In the records below, find the lines that include "Setup" and copy each.

*** Supplied records ***

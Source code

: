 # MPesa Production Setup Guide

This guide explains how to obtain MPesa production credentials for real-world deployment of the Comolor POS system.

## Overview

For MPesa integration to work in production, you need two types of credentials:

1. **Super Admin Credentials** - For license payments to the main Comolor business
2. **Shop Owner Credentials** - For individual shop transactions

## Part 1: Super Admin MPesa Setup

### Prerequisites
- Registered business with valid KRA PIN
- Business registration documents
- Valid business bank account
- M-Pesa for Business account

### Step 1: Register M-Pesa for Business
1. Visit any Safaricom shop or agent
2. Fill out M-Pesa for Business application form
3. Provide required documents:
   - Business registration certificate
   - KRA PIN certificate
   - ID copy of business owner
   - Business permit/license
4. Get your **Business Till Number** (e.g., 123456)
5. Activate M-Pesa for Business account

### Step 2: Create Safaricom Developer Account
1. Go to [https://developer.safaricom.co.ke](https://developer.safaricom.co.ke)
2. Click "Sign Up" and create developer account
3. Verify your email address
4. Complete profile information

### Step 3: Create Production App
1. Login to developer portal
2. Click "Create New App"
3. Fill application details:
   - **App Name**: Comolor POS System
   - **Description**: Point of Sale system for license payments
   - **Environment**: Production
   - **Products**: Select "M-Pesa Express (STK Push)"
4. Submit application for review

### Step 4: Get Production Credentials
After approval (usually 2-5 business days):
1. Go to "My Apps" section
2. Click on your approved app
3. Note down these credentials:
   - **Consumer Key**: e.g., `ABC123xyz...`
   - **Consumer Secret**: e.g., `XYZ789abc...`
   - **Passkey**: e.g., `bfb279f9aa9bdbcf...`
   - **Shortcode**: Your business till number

*** End of Supplied records ***

## Solution for this problem
: # MPesa Production Setup Guide
## Part 1: Super Admin MPesa Setup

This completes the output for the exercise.